**Saved entries**
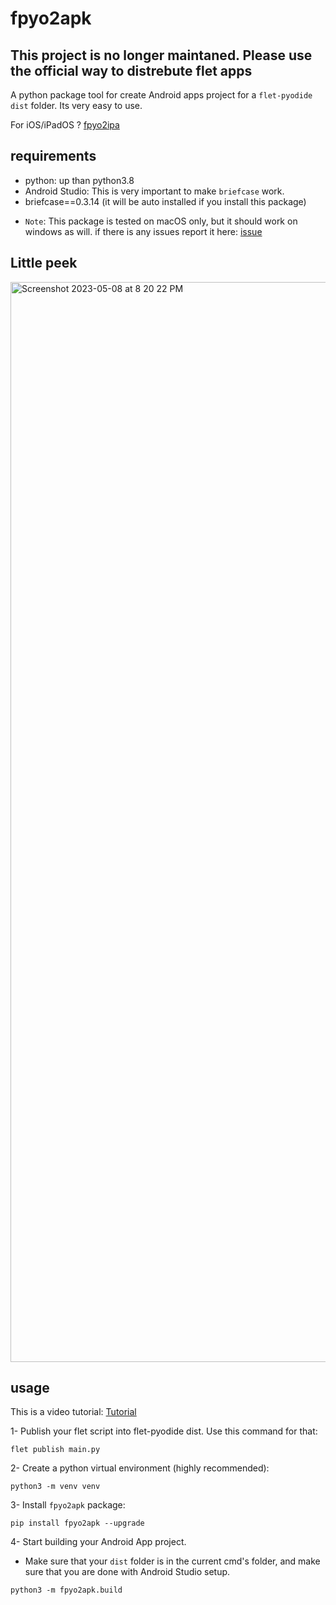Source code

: # fpyo2apk
## This project is no longer maintaned. Please use the official way to distrebute flet apps 
A python package tool for create Android apps project for a `flet-pyodide` `dist` folder. Its very easy to use.

For iOS/iPadOS ? [fpyo2ipa](https://github.com/SKbarbon/fpyo2ipa)

## requirements
- python: up than python3.8
- Android Studio: This is very important to make `briefcase` work.
- briefcase==0.3.14 (it will be auto installed if you install this package)

* `Note`: This package is tested on macOS only, but it should work on windows as will. if there is any issues report it here: [issue](https://github.com/SKbarbon/fpyo2apk/issues)

## Little peek

<img width="1728" alt="Screenshot 2023-05-08 at 8 20 22 PM" src="https://user-images.githubusercontent.com/86029286/236889277-7fef846a-102d-4f93-b0fb-1b4825d8a278.png">

## usage
This is a video tutorial: [Tutorial](https://youtu.be/302AT_INDo8)

1- Publish your flet script into flet-pyodide dist. Use this command for that:

```
flet publish main.py
```

2- Create a python virtual environment (highly recommended):

```
python3 -m venv venv
```

3- Install `fpyo2apk` package:

```
pip install fpyo2apk --upgrade
```

4- Start building your Android App project.

* Make sure that your `dist` folder is in the current cmd's folder, and make sure that you are done with Android Studio setup.
```
python3 -m fpyo2apk.build
```
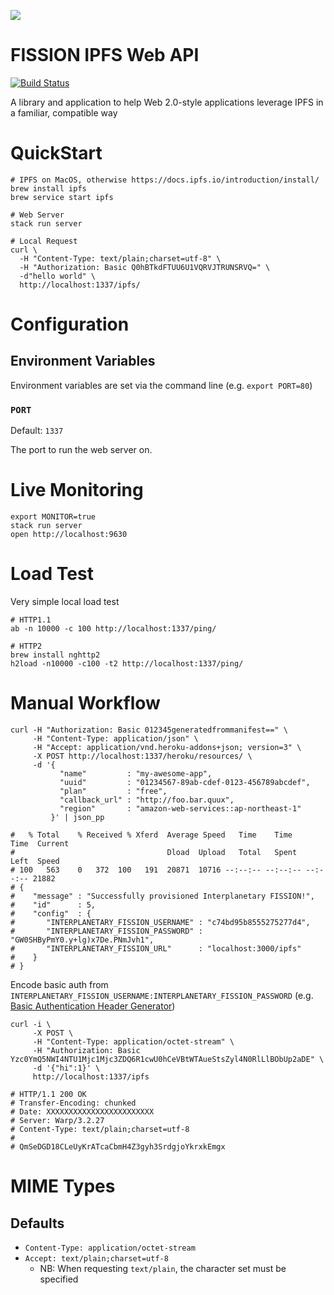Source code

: ![](https://github.com/fission-suite/ipfs-api/raw/master/assets/logo.png?sanitize=true)

# FISSION IPFS Web API

[![Build Status](https://travis-ci.org/fission-suite/ipfs-api.svg?branch=master)](https://travis-ci.org/fission-suite/ipfs-api)

A library and application to help Web 2.0-style applications leverage IPFS
in a familiar, compatible way

# QuickStart

```shell
# IPFS on MacOS, otherwise https://docs.ipfs.io/introduction/install/
brew install ipfs
brew service start ipfs

# Web Server
stack run server

# Local Request
curl \
  -H "Content-Type: text/plain;charset=utf-8" \
  -H "Authorization: Basic Q0hBTkdFTUU6U1VQRVJTRUNSRVQ=" \
  -d"hello world" \
  http://localhost:1337/ipfs/
```

# Configuration

## Environment Variables

Environment variables are set via the command line (e.g. `export PORT=80`)

### `PORT`

Default: `1337`

The port to run the web server on.

# Live Monitoring

```
export MONITOR=true
stack run server
open http://localhost:9630
```

# Load Test

Very simple local load test

```shell
# HTTP1.1
ab -n 10000 -c 100 http://localhost:1337/ping/

# HTTP2
brew install nghttp2
h2load -n10000 -c100 -t2 http://localhost:1337/ping/
```

# Manual Workflow

```shell
curl -H "Authorization: Basic 012345generatedfrommanifest==" \
     -H "Content-Type: application/json" \
     -H "Accept: application/vnd.heroku-addons+json; version=3" \
     -X POST http://localhost:1337/heroku/resources/ \
     -d '{
           "name"         : "my-awesome-app",
           "uuid"         : "01234567-89ab-cdef-0123-456789abcdef",
           "plan"         : "free",
           "callback_url" : "http://foo.bar.quux",
           "region"       : "amazon-web-services::ap-northeast-1"
         }' | json_pp

#   % Total    % Received % Xferd  Average Speed   Time    Time     Time  Current
#                                  Dload  Upload   Total   Spent    Left  Speed
# 100   563    0   372  100   191  20871  10716 --:--:-- --:--:-- --:--:-- 21882
# {
#    "message" : "Successfully provisioned Interplanetary FISSION!",
#    "id"      : 5,
#    "config"  : {
#       "INTERPLANETARY_FISSION_USERNAME" : "c74bd95b8555275277d4",
#       "INTERPLANETARY_FISSION_PASSWORD" : "GW0SHByPmY0.y+lg)x7De.PNmJvh1",
#       "INTERPLANETARY_FISSION_URL"      : "localhost:3000/ipfs"
#    }
# }
```

Encode basic auth from `INTERPLANETARY_FISSION_USERNAME:INTERPLANETARY_FISSION_PASSWORD`
(e.g. [Basic Authentication Header Generator](https://www.blitter.se/utils/basic-authentication-header-generator/))


```shell
curl -i \
     -X POST \
     -H "Content-Type: application/octet-stream" \
     -H "Authorization: Basic Yzc0YmQ5NWI4NTU1Mjc1Mjc3ZDQ6R1cwU0hCeVBtWTAueStsZyl4N0RlLlBObUp2aDE" \
     -d '{"hi":1}' \
     http://localhost:1337/ipfs

# HTTP/1.1 200 OK
# Transfer-Encoding: chunked
# Date: XXXXXXXXXXXXXXXXXXXXXXXX
# Server: Warp/3.2.27
# Content-Type: text/plain;charset=utf-8
#
# QmSeDGD18CLeUyKrATcaCbmH4Z3gyh3SrdgjoYkrxkEmgx
```

# MIME Types

## Defaults

* `Content-Type: application/octet-stream`
* `Accept: text/plain;charset=utf-8`
  * NB: When requesting `text/plain`, the character set must be specified
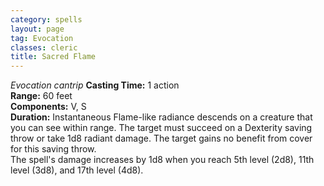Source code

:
 ```yaml
---
category: spells
layout: page
tag: Evocation
classes: cleric
title: Sacred Flame
---
```


_Evocation cantrip_ **Casting Time:** 1 action    
**Range:** 60 feet    
**Components:** V, S    
**Duration:** Instantaneous Flame-like radiance descends on a creature that you can see within range. The target must succeed on a Dexterity saving throw or take 1d8 radiant damage. The target gains no benefit from cover for this saving throw.    
The spell's damage increases by 1d8 when you reach 5th level (2d8), 11th level (3d8), and 17th level (4d8). 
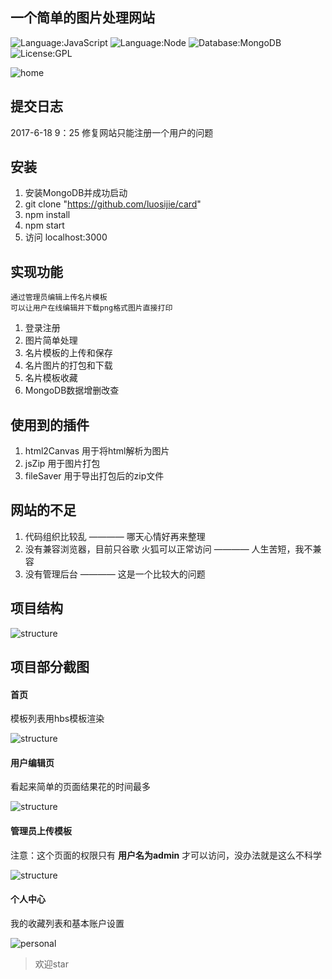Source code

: ## 一个简单的图片处理网站

![Language:JavaScript](https://img.shields.io/badge/Language-Javascript-yellow.svg?style=flat)
![Language:Node](https://img.shields.io/badge/Language-Node-green.svg?style=flat)
![Database:MongoDB](https://img.shields.io/badge/Database-MongoDB-green.svg?style=flat)
![License:GPL](https://img.shields.io/badge/License-GPL-blue.svg?style=flat)


![home](https://github.com/luosijie/Front-end-Blog/blob/master/img/a.PNG?raw=true)


## 提交日志
2017-6-18 9：25 修复网站只能注册一个用户的问题


## 安装
1. 安装MongoDB并成功启动
2. git clone "https://github.com/luosijie/card"
3. npm install
4. npm start
5. 访问 localhost:3000

## 实现功能
```
通过管理员编辑上传名片模板
可以让用户在线编辑并下载png格式图片直接打印
```
1. 登录注册
2. 图片简单处理
3. 名片模板的上传和保存
4. 名片图片的打包和下载
4. 名片模板收藏
5. MongoDB数据增删改查

## 使用到的插件
1. html2Canvas 用于将html解析为图片
2. jsZip 用于图片打包
3. fileSaver 用于导出打包后的zip文件

## 网站的不足
1. 代码组织比较乱 ———— 哪天心情好再来整理
2. 没有兼容浏览器，目前只谷歌 火狐可以正常访问 ———— 人生苦短，我不兼容
3. 没有管理后台 ———— 这是一个比较大的问题

## 项目结构

![structure](https://github.com/luosijie/Front-end-Blog/blob/master/img/structure.PNG?raw=true)

## 项目部分截图
#### 首页
模板列表用hbs模板渲染

![structure](https://github.com/luosijie/Front-end-Blog/blob/master/img/home.PNG?raw=true)

#### 用户编辑页
看起来简单的页面结果花的时间最多

![structure](https://github.com/luosijie/Front-end-Blog/blob/master/img/edit.PNG)

#### 管理员上传模板
注意：这个页面的权限只有 **用户名为admin** 才可以访问，没办法就是这么不科学

![structure](https://github.com/luosijie/Front-end-Blog/blob/master/img/upload.PNG?raw=true)

#### 个人中心
我的收藏列表和基本账户设置

![personal](https://github.com/luosijie/Front-end-Blog/blob/master/img/personal.PNG?raw=true)


> 欢迎star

**What the task requires**
Beginning at the line where "1. 代码组织比较乱 ———— 哪天心情好再来整理" appears, extract each line through the end of the data above; keep them exact and include nothing else.

**Result of this exercise**
1. 代码组织比较乱 ———— 哪天心情好再来整理
2. 没有兼容浏览器，目前只谷歌 火狐可以正常访问 ———— 人生苦短，我不兼容
3. 没有管理后台 ———— 这是一个比较大的问题

## 项目结构

![structure](https://github.com/luosijie/Front-end-Blog/blob/master/img/structure.PNG?raw=true)

## 项目部分截图
#### 首页
模板列表用hbs模板渲染

![structure](https://github.com/luosijie/Front-end-Blog/blob/master/img/home.PNG?raw=true)

#### 用户编辑页
看起来简单的页面结果花的时间最多

![structure](https://github.com/luosijie/Front-end-Blog/blob/master/img/edit.PNG)

#### 管理员上传模板
注意：这个页面的权限只有 **用户名为admin** 才可以访问，没办法就是这么不科学

![structure](https://github.com/luosijie/Front-end-Blog/blob/master/img/upload.PNG?raw=true)

#### 个人中心
我的收藏列表和基本账户设置

![personal](https://github.com/luosijie/Front-end-Blog/blob/master/img/personal.PNG?raw=true)


> 欢迎star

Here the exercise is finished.